BinaryHeap is a range so it goes in std.range. Agree?
Steven Schveighoffer
schveiguy at yahoo.com
Tue Jun 8 08:04:17 PDT 2010
On Tue, 08 Jun 2010 10:47:33 -0400, Andrei Alexandrescu
<SeeWebsiteForEmail at erdani.org> wrote:
> I finalized BinaryHeap. It's pretty cool - it builds a forward range on
> top of a random-access range - typically T[] - or a random-access
> container - typically Array!T.
>
> The difference is simple - if you build on top of a range the heap can't
> grow beyond the size of that range.
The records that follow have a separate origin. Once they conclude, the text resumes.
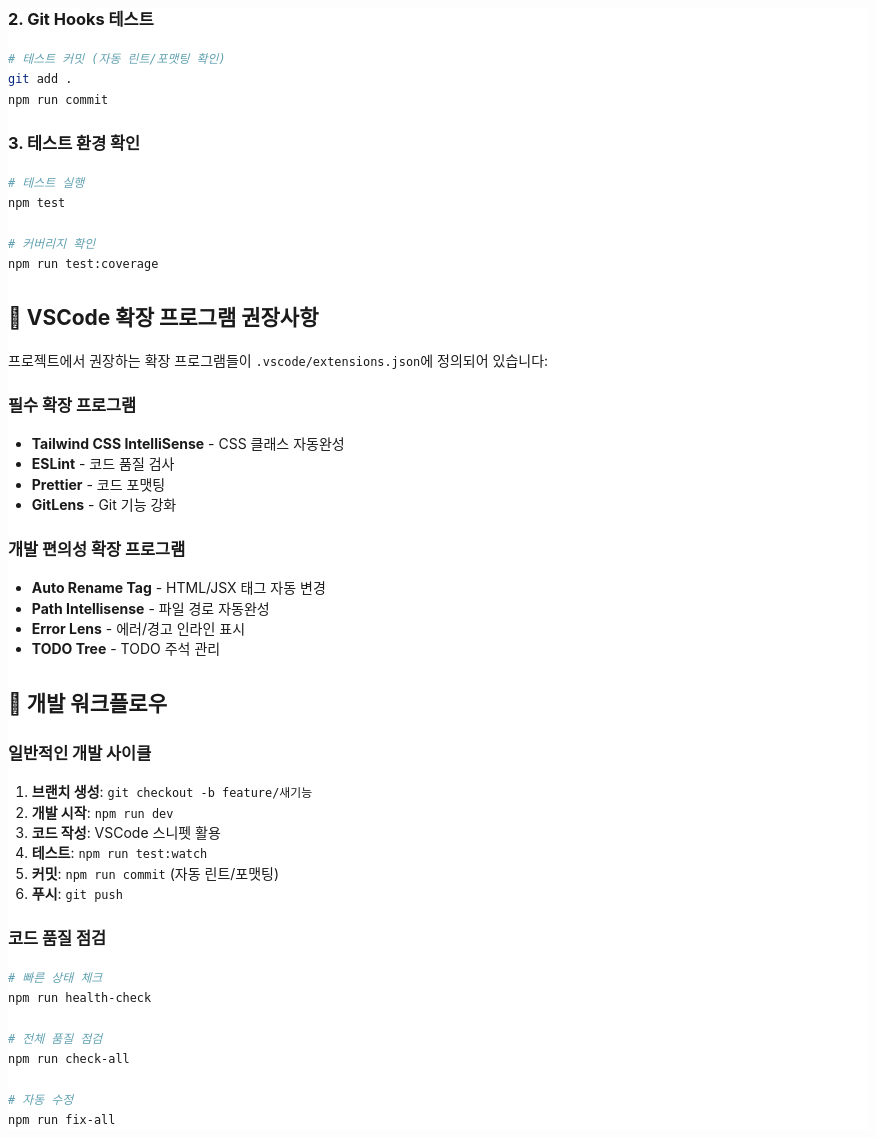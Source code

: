 ### 2. Git Hooks 테스트

```bash
# 테스트 커밋 (자동 린트/포맷팅 확인)
git add .
npm run commit
```

### 3. 테스트 환경 확인

```bash
# 테스트 실행
npm test

# 커버리지 확인
npm run test:coverage
```

## 📱 VSCode 확장 프로그램 권장사항

프로젝트에서 권장하는 확장 프로그램들이 `.vscode/extensions.json`에 정의되어
있습니다:

### 필수 확장 프로그램

- **Tailwind CSS IntelliSense** - CSS 클래스 자동완성
- **ESLint** - 코드 품질 검사
- **Prettier** - 코드 포맷팅
- **GitLens** - Git 기능 강화

### 개발 편의성 확장 프로그램

- **Auto Rename Tag** - HTML/JSX 태그 자동 변경
- **Path Intellisense** - 파일 경로 자동완성
- **Error Lens** - 에러/경고 인라인 표시
- **TODO Tree** - TODO 주석 관리

## 🔧 개발 워크플로우

### 일반적인 개발 사이클

1. **브랜치 생성**: `git checkout -b feature/새기능`
2. **개발 시작**: `npm run dev`
3. **코드 작성**: VSCode 스니펫 활용
4. **테스트**: `npm run test:watch`
5. **커밋**: `npm run commit` (자동 린트/포맷팅)
6. **푸시**: `git push`

### 코드 품질 점검

```bash
# 빠른 상태 체크
npm run health-check

# 전체 품질 점검
npm run check-all

# 자동 수정
npm run fix-all
```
Building on top of a container makes
> the heap growable.
>
> Making BinaryHeap a range is actually pretty cool - just walking the
> heap is tantamount to lazily sorting the container. (Of course
> BinaryHeap has primitives in addition to the four range primitives.)
>
> Do you agree with putting BinaryHeap in std.range (as opposed to
> std.container)?
If BinaryHeap can be added to, how is it a range? I would suspect that
BinaryHeap can be in std.range, but a BinaryHeap that takes a container as
an input is definitely not a range IMO. You might say the same about an
array, but an array is special in that if I append to one array, it does
not affect the other.
I don't know where it belongs. To me, a range is a type that in itself
cannot affect the topology of the data structure. It's like a window into
the data structure that provides a common interface. A container is the
owner of the data structure, and can provide ranges over its data. This
may be an inadequate view, but its worked for me so far.